Efficient Learnable Collaborative Attention for Single Image Super-Resolution
Yigang Zhao Chaowei Zheng, Jiannan Su, GuangyongChen, MinGan
TL;DR
The paper addresses the heavy computational burden of non-local attention in single-image super-resolution by introducing Learnable Collaborative Attention (LCoA). LCoA combines a Learnable Sparse Pattern (LSP), built on k-means clustering to create data-driven sparse attention, with Collaborative Attention (CoA), which shares attention weights across network layers to reduce redundant computations. Empirical results show substantial inference-time reductions (up to about 83%) and memory savings while maintaining competitive PSNR/SSIM against state-of-the-art SR methods, demonstrated on standard benchmarks with diverse scale factors. The proposed Learnable Sparse Pattern and weight-sharing strategy enable efficient long-range dependency modeling, yielding a deep Learnable Collaborative Attention Network (LCoAN) that balances accuracy and efficiency for practical SR applications.
Abstract
Non-Local Attention (NLA) is a powerful technique for capturing long-range feature correlations in deep single image super-resolution (SR). However, NLA suffers from high computational complexity and memory consumption, as it requires aggregating all non-local feature information for each query response and recalculating the similarity weight distribution for different abstraction levels of features.
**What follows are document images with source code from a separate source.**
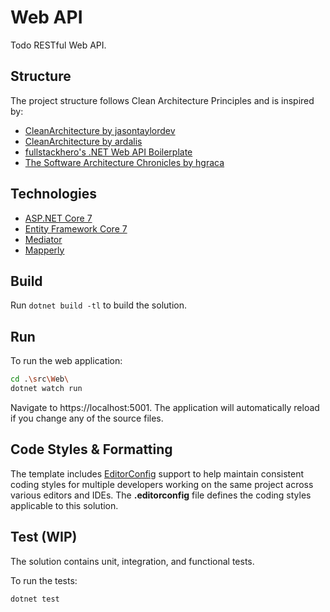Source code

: # Web API

Todo RESTful Web API.

## Structure

The project structure follows Clean Architecture Principles and is inspired by:
* [CleanArchitecture by jasontaylordev](https://github.com/jasontaylordev/CleanArchitecture)
* [CleanArchitecture by ardalis](https://github.com/ardalis/CleanArchitecture)
* [fullstackhero's .NET Web API Boilerplate](https://github.com/fullstackhero/dotnet-webapi-boilerplate)
* [The Software Architecture Chronicles by hgraca](https://herbertograca.com/2017/07/03/the-software-architecture-chronicles/)

## Technologies

* [ASP.NET Core 7](https://docs.microsoft.com/en-us/aspnet/core/introduction-to-aspnet-core)
* [Entity Framework Core 7](https://docs.microsoft.com/en-us/ef/core/)
* [Mediator](https://github.com/martinothamar/Mediator)
* [Mapperly](https://github.com/riok/mapperly)

## Build

Run `dotnet build -tl` to build the solution.

## Run

To run the web application:

```sh
cd .\src\Web\
dotnet watch run
```

Navigate to https://localhost:5001. The application will automatically reload if you change any of the source files.

## Code Styles & Formatting

The template includes [EditorConfig](https://editorconfig.org/) support to help maintain consistent coding styles for multiple developers working on the same project across various editors and IDEs. The **.editorconfig** file defines the coding styles applicable to this solution.

## Test (WIP)

The solution contains unit, integration, and functional tests.

To run the tests:
```sh
dotnet test
```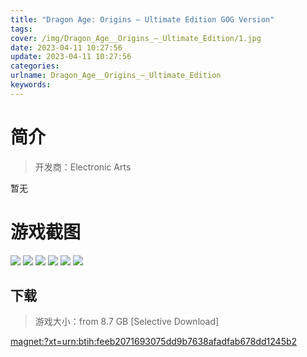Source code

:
 ```yaml
---
title: "Dragon Age: Origins – Ultimate Edition GOG Version"
tags: 
cover: /img/Dragon_Age__Origins_–_Ultimate_Edition/1.jpg
date: 2023-04-11 10:27:56
update: 2023-04-11 10:27:56
categories: 
urlname: Dragon_Age__Origins_–_Ultimate_Edition
keywords: 
---
```

# 简介

> 开发商：Electronic Arts

暂无

# 游戏截图

![](/img/Dragon_Age__Origins_–_Ultimate_Edition/2.jpg)
![](/img/Dragon_Age__Origins_–_Ultimate_Edition/3.jpg)
![](/img/Dragon_Age__Origins_–_Ultimate_Edition/4.jpg)
![](/img/Dragon_Age__Origins_–_Ultimate_Edition/5.jpg)
![](/img/Dragon_Age__Origins_–_Ultimate_Edition/6.jpg)
![](/img/Dragon_Age__Origins_–_Ultimate_Edition/7.jpg)


## 下载

> 游戏大小：from 8.7 GB [Selective Download]

[magnet:?xt=urn:btih:feeb2071693075dd9b7638afadfab678dd1245b2](magnet:?xt=urn:btih:feeb2071693075dd9b7638afadfab678dd1245b2)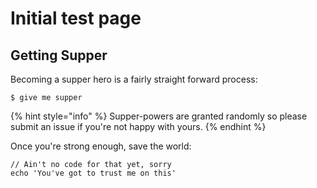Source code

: # Initial test page

## Getting Supper

Becoming a supper hero is a fairly straight forward process:

```
$ give me supper
```

{% hint style="info" %}
 Supper-powers are granted randomly so please submit an issue if you're not happy with yours.
{% endhint %}

Once you're strong enough, save the world:

```
// Ain't no code for that yet, sorry
echo 'You've got to trust me on this'
```



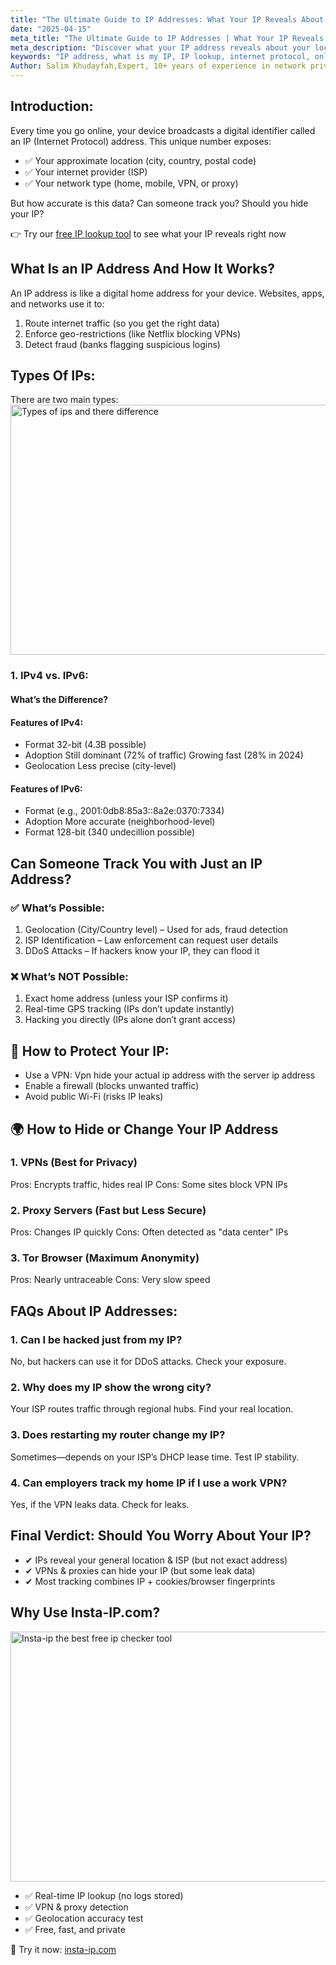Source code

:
 ```yaml
---
title: "The Ultimate Guide to IP Addresses: What Your IP Reveals About You"
date: "2025-04-15"
meta_title: "The Ultimate Guide to IP Addresses | What Your IP Reveals About You"
meta_description: "Discover what your IP address reveals about your location, privacy risks, and online identity. Use our free IP checker tool to see your real-time data."
keywords: "IP address, what is my IP, IP lookup, internet protocol, online privacy, VPN, What is my IP, IP location accuracy, How to hide IP"
Author: Salim Khudayfah,Expert, 10+ years of experience in network privacy
---
```

## Introduction: 
Every time you go online, your device broadcasts a digital identifier called an IP (Internet Protocol) address. This unique number exposes:
- ✅ Your approximate location (city, country, postal code)
- ✅ Your internet provider (ISP)
- ✅ Your network type (home, mobile, VPN, or proxy)

But how accurate is this data? Can someone track you? Should you hide your IP?

👉 Try our [free IP lookup tool](/) to see what your IP reveals right now

## What Is an IP Address And How It Works?
An IP address is like a digital home address for your device. Websites, apps, and networks use it to:
1. Route internet traffic (so you get the right data)
2. Enforce geo-restrictions (like Netflix blocking VPNs)
3. Detect fraud (banks flagging suspicious logins)

## Types Of IPs:
There are two main types:
<img src="/types-of-ips.svg" alt="Types of ips and there difference" width="600" height="400" />

### 1. IPv4 vs. IPv6:
#### What’s the Difference?
#### Features of IPv4:
- Format	32-bit (4.3B possible)
- Adoption	Still dominant (72% of traffic)	Growing fast (28% in 2024)
- Geolocation	Less precise (city-level)

#### Features of IPv6:
- Format     (e.g., 2001:0db8:85a3::8a2e:0370:7334)
- Adoption   More accurate (neighborhood-level)
- Format    128-bit (340 undecillion possible)

## Can Someone Track You with Just an IP Address?
### ✅ What’s Possible:
1. Geolocation (City/Country level) – Used for ads, fraud detection
2. ISP Identification – Law enforcement can request user details
3. DDoS Attacks – If hackers know your IP, they can flood it

### ❌ What’s NOT Possible:
1. Exact home address (unless your ISP confirms it)
2. Real-time GPS tracking (IPs don’t update instantly)
3. Hacking you directly (IPs alone don’t grant access)

## 🔐 How to Protect Your IP:
- Use a VPN: Vpn hide your actual ip address with the server ip address
- Enable a firewall (blocks unwanted traffic)
- Avoid public Wi-Fi (risks IP leaks)

 ## 🌍 How to Hide or Change Your IP Address
 ### 1. VPNs (Best for Privacy)
Pros: Encrypts traffic, hides real IP
Cons: Some sites block VPN IPs

### 2. Proxy Servers (Fast but Less Secure)
Pros: Changes IP quickly
Cons: Often detected as "data center" IPs

### 3. Tor Browser (Maximum Anonymity)
Pros: Nearly untraceable
Cons: Very slow speed

## FAQs About IP Addresses:
### 1. Can I be hacked just from my IP?
No, but hackers can use it for DDoS attacks. Check your exposure.

### 2. Why does my IP show the wrong city?
Your ISP routes traffic through regional hubs. Find your real location.

### 3. Does restarting my router change my IP?
Sometimes—depends on your ISP’s DHCP lease time. Test IP stability.

### 4. Can employers track my home IP if I use a work VPN?
Yes, if the VPN leaks data. Check for leaks.

## Final Verdict: Should You Worry About Your IP?
- ✔ IPs reveal your general location & ISP (but not exact address)
- ✔ VPNs & proxies can hide your IP (but some leak data)
- ✔ Most tracking combines IP + cookies/browser fingerprints

## Why Use Insta-IP.com?
<img src="/ss.png" alt="Insta-ip the best free ip checker tool" width="600" height="400" />

- ✅ Real-time IP lookup (no logs stored)
- ✅ VPN & proxy detection
- ✅ Geolocation accuracy test
- ✅ Free, fast, and private


📢 Try it now: [insta-ip.com](/)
To address these challenges, we propose a novel Learnable Collaborative Attention (LCoA) that introduces inductive bias into non-local modeling. Our LCoA consists of two components: Learnable Sparse Pattern (LSP) and Collaborative Attention (CoA). LSP uses the k-means clustering algorithm to dynamically adjust the sparse attention pattern of deep features, which reduces the number of non-local modeling rounds compared with existing sparse solutions. CoA leverages the sparse attention pattern and weights learned by LSP, and co-optimizes the similarity matrix across different abstraction levels, which avoids redundant similarity matrix calculations. The experimental results show that our LCoA can reduce the non-local modeling time by about 83% in the inference stage. In addition, we integrate our LCoA into a deep Learnable Collaborative Attention Network (LCoAN), which achieves competitive performance in terms of inference time, memory consumption, and reconstruction quality compared with other state-of-the-art SR methods.